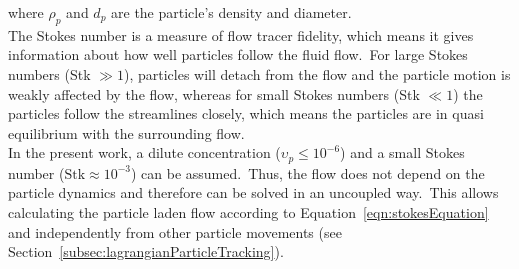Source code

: where $\rho_{p}$ and $d_{p}$ are the particle's density and diameter.\\
The Stokes number is a measure of flow tracer fidelity, which means it gives information about how well particles follow the fluid flow.\ For large Stokes numbers (Stk $\gg 1$), particles will detach from the flow and the particle motion is weakly affected by the flow, whereas for small Stokes numbers (Stk $\ll 1$) the particles follow the streamlines closely, which means the particles are in quasi equilibrium with the surrounding flow.\\
In the present work, a dilute concentration ($\upsilon_{p} \leq 10^{-6}$) and a small Stokes number ($\text{Stk} \approx 10^{-3}$) can be assumed.\ Thus, the flow does not depend on the particle dynamics and therefore can be solved in an uncoupled way.\ This allows calculating the particle laden flow according to Equation~\ref{eqn:stokesEquation} and independently from other particle movements (see Section~\ref{subsec:lagrangianParticleTracking}).\
%
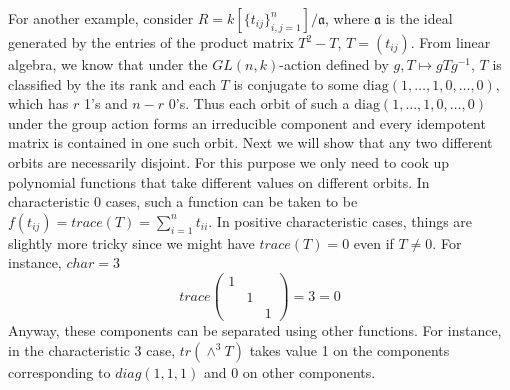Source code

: \begin{example}
\label{example-idempotent-matrices}
For another example, consider
$R = k[\{t_{ij}\}_{i, j = 1}^{n}]/\mathfrak a$, where $\mathfrak a$ is
the ideal generated by the entries of the product matrix $T^2-T$,
$T = (t_{ij})$. From linear algebra, we know that under the
$GL(n, k)$-action defined by $g, T \mapsto gTg^{-1}$, $T$ is
classified by the its rank and each $T$ is conjugate to some
$\text{diag}(1, \ldots, 1, 0, \ldots, 0)$, which has $r$ 1's and $n-r$ 0's.
Thus each orbit of such a $\text{diag}(1, \ldots, 1, 0, \ldots, 0)$ under the
group action forms an irreducible component and every idempotent
matrix is contained in one such orbit. Next we will show that any
two different orbits are necessarily disjoint. For this purpose we
only need to cook up polynomial functions that take different
values on different orbits. In characteristic 0 cases, such a
function can be taken to be
$f(t_{ij}) = trace(T) = \sum_{i = 1}^nt_{ii}$. In positive
characteristic cases, things are slightly more tricky since we
might have $trace(T) = 0$ even if $T \neq 0$. For instance, $char = 3$
$$
trace\left(
\begin{matrix}
1 & & \\
& 1 & \\
& & 1
\end{matrix}
\right) = 3 = 0
$$
Anyway, these components can be separated using other functions.
For instance, in the characteristic 3 case, $tr(\wedge^3T)$ takes
value 1 on the components corresponding to $diag(1, 1, 1)$ and 0 on
other components.
\end{example}





































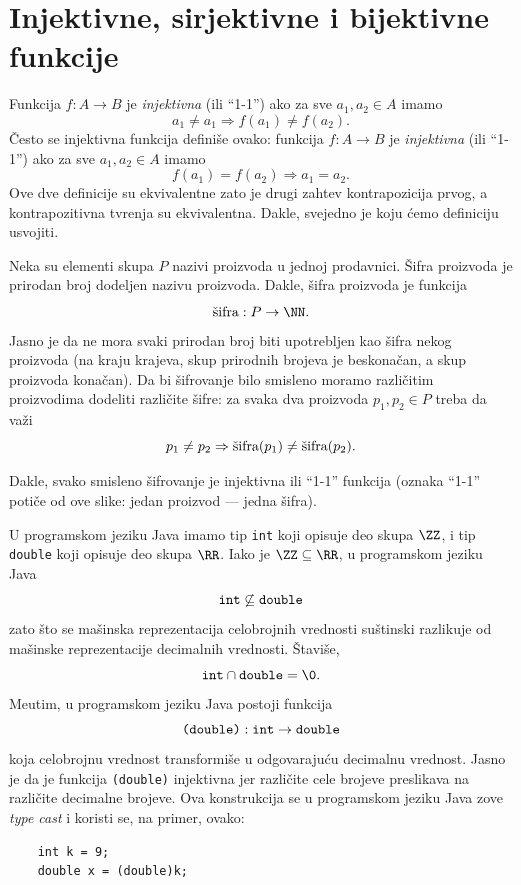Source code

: \section{Injektivne, sirjektivne i bijektivne funkcije}

Funkcija $f : A \to B$ je \emph{injektivna} (ili ``1-1'') ako za sve $a_1, a_2 \in A$ imamo
$$
  a_1 \ne a_1 \Rightarrow f(a_1) \ne f(a_2).
$$
\v Cesto se injektivna funkcija defini\v se ovako: funkcija
$f : A \to B$ je \emph{injektivna} (ili ``1-1'') ako za sve $a_1, a_2 \in A$ imamo
$$
  f(a_1) = f(a_2) \Rightarrow a_1 = a_2.
$$
Ove dve definicije su ekvivalentne zato je drugi zahtev kontrapozicija prvog, a kontrapozitivna
tvr\dj enja su ekvivalentna. Dakle, svejedno je koju \'cemo definiciju usvojiti.

\begin{EX}
  Neka su elementi skupa $P$ nazivi proizvoda u jednoj prodavnici. \v Sifra proizvoda je prirodan broj
  dodeljen nazivu proizvoda. Dakle, \v sifra proizvoda je funkcija
  $$
    \hbox{\v sifra} : P \to \NN.
  $$
  Jasno je da ne mora svaki prirodan broj biti upotrebljen kao \v sifra nekog proizvoda
  (na kraju krajeva, skup prirodnih brojeva je beskona\v can, a skup proizvoda kona\v can).
  Da bi \v sifrovanje bilo smisleno moramo razli\v citim proizvodima dodeliti razli\v cite \v sifre:
  za svaka dva proizvoda $p_1, p_2 \in P$ treba da va\v zi
  $$
    p_1 \ne p_2 \Rightarrow \hbox{\v sifra}(p_1) \ne \hbox{\v sifra}(p_2).
  $$
  \begin{center}
    
  \end{center}
  Dakle, svako smisleno \v sifrovanje je injektivna ili ``1-1'' funkcija (oznaka ``1-1''
  poti\v ce od ove slike: jedan proizvod --- jedna \v sifra).
\end{EX}

\begin{EX}
  U programskom jeziku Java imamo tip \verb`int` koji opisuje deo skupa $\ZZ$, i tip \verb`double` koji
  opisuje deo skupa $\RR$. Iako je $\ZZ \subseteq \RR$, u programskom jeziku Java
  $$
    \hbox{\texttt{int}} \not\subseteq \hbox{\texttt{double}}
  $$
  zato \v sto se ma\v sinska reprezentacija celobrojnih vrednosti su\v stinski razlikuje od ma\v sinske reprezentacije
  decimalnih vrednosti. \v Stavi\v se,
  $$
    \hbox{\texttt{int}} \cap \hbox{\texttt{double}} = \0.
  $$
  Me\dj utim, u programskom jeziku Java postoji funkcija
  $$
    \hbox{\texttt{(double)}} : \hbox{\texttt{int}} \to \hbox{\texttt{double}}
  $$
  koja celobrojnu vrednost transformi\v se u odgovaraju\'cu decimalnu vrednost. Jasno je da je funkcija
  \verb`(double)` injektivna jer razli\v cite cele brojeve preslikava na razli\v cite decimalne brojeve.
  Ova konstrukcija se u programskom jeziku Java zove \emph{type cast} i koristi se, na primer, ovako:
  {\small
\begin{verbatim}
    int k = 9;
    double x = (double)k;
\end{verbatim}
  }
\end{EX}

◆ ASSIGNMENT
Above are the records; copy from them only the lines starting at the one containing "group action forms" and ending at the one containing "Neka su elementi", exactly and without pictures.

◆ RESPONSE
group action forms an irreducible component and every idempotent
matrix is contained in one such orbit. Next we will show that any
two different orbits are necessarily disjoint. For this purpose we
only need to cook up polynomial functions that take different
values on different orbits. In characteristic 0 cases, such a
function can be taken to be
$f(t_{ij}) = trace(T) = \sum_{i = 1}^nt_{ii}$. In positive
characteristic cases, things are slightly more tricky since we
might have $trace(T) = 0$ even if $T \neq 0$. For instance, $char = 3$
$$
trace\left(
\begin{matrix}
1 & & \\
& 1 & \\
& & 1
\end{matrix}
\right) = 3 = 0
$$
Anyway, these components can be separated using other functions.
For instance, in the characteristic 3 case, $tr(\wedge^3T)$ takes
value 1 on the components corresponding to $diag(1, 1, 1)$ and 0 on
other components.
\end{example}





































Source code

: \section{Injektivne, sirjektivne i bijektivne funkcije}

Funkcija $f : A \to B$ je \emph{injektivna} (ili ``1-1'') ako za sve $a_1, a_2 \in A$ imamo
$$
  a_1 \ne a_1 \Rightarrow f(a_1) \ne f(a_2).
$$
\v Cesto se injektivna funkcija defini\v se ovako: funkcija
$f : A \to B$ je \emph{injektivna} (ili ``1-1'') ako za sve $a_1, a_2 \in A$ imamo
$$
  f(a_1) = f(a_2) \Rightarrow a_1 = a_2.
$$
Ove dve definicije su ekvivalentne zato je drugi zahtev kontrapozicija prvog, a kontrapozitivna
tvr\dj enja su ekvivalentna. Dakle, svejedno je koju \'cemo definiciju usvojiti.

\begin{EX}
  Neka su elementi skupa $P$ nazivi proizvoda u jednoj prodavnici. \v Sifra proizvoda je prirodan broj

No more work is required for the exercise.